■ BRIEF
Establish how many lines in the entries hold the string "alpha". The number by itself is the whole answer.

* * * * * * *

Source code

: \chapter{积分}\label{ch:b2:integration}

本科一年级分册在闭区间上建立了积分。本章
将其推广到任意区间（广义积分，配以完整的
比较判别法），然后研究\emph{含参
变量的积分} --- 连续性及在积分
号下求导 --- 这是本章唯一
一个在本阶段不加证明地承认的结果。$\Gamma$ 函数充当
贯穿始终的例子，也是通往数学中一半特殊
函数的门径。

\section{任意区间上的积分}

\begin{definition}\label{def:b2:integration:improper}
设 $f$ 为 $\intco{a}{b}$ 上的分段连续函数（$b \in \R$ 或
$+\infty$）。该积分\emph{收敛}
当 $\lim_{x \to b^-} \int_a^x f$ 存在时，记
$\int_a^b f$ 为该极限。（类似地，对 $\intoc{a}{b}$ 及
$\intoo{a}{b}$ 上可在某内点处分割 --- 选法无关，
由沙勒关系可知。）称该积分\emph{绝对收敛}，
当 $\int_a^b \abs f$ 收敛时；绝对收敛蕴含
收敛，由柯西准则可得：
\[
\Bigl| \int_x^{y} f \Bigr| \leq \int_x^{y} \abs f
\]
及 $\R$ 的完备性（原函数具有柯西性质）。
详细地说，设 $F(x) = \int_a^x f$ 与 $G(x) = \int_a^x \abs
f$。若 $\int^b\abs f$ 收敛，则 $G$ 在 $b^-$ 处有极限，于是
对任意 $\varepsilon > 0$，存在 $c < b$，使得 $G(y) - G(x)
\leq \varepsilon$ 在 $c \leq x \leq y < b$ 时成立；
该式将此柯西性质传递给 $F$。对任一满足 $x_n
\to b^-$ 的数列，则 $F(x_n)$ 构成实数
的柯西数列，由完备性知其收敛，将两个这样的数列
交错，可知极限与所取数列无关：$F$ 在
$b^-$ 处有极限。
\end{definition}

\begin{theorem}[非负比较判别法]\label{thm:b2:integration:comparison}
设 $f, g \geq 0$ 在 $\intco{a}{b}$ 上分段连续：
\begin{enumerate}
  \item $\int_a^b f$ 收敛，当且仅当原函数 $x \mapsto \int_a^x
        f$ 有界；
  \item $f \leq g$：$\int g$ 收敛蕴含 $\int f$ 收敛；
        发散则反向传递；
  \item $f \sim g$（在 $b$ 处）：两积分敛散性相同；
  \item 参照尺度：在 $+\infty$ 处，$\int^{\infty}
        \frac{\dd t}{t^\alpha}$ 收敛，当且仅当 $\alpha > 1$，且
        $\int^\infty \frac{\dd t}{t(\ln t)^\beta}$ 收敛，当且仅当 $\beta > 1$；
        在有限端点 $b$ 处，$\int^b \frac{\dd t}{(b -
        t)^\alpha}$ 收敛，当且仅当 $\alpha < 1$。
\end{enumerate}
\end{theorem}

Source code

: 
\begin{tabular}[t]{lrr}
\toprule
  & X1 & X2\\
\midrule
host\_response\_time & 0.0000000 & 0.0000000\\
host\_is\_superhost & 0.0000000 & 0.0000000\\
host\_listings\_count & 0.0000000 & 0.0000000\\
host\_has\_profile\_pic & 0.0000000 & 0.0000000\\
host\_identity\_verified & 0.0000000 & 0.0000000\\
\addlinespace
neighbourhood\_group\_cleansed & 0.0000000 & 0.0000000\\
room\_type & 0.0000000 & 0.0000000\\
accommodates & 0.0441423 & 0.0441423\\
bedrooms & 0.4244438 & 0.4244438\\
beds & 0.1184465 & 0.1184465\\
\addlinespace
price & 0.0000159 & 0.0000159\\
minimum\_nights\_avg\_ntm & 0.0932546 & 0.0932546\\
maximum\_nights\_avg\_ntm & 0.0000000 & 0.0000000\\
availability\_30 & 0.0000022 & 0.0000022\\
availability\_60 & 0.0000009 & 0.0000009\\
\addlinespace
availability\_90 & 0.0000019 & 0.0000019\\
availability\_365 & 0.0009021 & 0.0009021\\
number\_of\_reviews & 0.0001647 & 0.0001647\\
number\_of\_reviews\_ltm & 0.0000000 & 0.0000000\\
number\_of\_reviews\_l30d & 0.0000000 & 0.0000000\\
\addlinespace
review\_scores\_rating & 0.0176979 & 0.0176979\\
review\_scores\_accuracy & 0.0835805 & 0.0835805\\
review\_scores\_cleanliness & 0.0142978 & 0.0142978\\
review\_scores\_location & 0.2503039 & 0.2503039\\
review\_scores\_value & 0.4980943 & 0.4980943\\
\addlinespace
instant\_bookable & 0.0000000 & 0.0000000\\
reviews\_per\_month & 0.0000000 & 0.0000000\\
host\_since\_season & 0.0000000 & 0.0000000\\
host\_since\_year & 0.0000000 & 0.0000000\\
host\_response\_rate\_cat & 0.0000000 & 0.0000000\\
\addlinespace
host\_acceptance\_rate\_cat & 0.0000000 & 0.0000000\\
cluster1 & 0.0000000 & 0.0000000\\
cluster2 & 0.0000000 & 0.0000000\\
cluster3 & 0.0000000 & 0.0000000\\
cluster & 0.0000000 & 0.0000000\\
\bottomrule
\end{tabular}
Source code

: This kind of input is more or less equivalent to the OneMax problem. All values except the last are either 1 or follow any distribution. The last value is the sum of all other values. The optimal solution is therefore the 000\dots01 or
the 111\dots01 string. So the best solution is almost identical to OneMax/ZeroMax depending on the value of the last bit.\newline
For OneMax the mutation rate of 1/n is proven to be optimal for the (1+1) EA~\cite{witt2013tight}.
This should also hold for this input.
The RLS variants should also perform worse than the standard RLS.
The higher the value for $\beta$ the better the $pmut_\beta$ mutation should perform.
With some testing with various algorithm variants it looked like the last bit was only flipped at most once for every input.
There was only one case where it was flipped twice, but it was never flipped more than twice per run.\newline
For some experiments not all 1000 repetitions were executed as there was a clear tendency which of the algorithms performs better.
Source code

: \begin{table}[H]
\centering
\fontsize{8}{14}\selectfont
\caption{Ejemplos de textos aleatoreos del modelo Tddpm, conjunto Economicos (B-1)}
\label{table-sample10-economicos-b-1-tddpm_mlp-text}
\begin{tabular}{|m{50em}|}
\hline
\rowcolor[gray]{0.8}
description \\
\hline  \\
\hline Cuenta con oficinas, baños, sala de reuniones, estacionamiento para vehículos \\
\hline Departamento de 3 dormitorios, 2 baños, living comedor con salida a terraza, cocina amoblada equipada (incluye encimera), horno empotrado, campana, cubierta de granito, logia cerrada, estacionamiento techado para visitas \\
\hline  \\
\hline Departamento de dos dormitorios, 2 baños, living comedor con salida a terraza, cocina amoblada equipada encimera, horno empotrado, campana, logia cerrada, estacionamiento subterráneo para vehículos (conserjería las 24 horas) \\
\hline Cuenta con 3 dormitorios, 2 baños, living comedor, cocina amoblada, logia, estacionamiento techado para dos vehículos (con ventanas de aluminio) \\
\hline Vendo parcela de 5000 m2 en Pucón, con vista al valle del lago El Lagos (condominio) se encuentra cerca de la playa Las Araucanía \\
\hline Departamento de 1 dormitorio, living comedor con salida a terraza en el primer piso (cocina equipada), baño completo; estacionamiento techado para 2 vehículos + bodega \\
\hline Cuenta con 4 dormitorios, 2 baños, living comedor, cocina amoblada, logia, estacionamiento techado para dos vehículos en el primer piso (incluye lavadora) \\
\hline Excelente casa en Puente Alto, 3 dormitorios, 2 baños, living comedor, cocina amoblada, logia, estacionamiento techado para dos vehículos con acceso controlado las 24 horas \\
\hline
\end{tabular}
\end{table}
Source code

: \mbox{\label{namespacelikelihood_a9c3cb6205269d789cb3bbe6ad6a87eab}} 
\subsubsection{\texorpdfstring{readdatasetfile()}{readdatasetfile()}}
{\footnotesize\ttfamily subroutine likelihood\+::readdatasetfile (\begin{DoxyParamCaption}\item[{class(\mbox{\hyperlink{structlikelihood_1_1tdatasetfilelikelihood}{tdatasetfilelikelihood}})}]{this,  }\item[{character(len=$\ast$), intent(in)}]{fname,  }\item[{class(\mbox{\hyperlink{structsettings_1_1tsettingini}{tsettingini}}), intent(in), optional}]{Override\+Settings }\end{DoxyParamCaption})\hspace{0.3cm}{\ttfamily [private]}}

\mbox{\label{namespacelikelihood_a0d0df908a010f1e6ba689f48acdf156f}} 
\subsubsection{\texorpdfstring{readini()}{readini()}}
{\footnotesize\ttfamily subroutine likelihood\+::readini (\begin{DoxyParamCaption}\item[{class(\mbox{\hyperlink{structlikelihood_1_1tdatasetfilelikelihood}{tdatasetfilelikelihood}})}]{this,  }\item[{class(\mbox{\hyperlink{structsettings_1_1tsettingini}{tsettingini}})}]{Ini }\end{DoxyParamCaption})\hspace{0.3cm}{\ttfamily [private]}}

* * * * * * *

■ SOLUTION TO THIS PROBLEM
2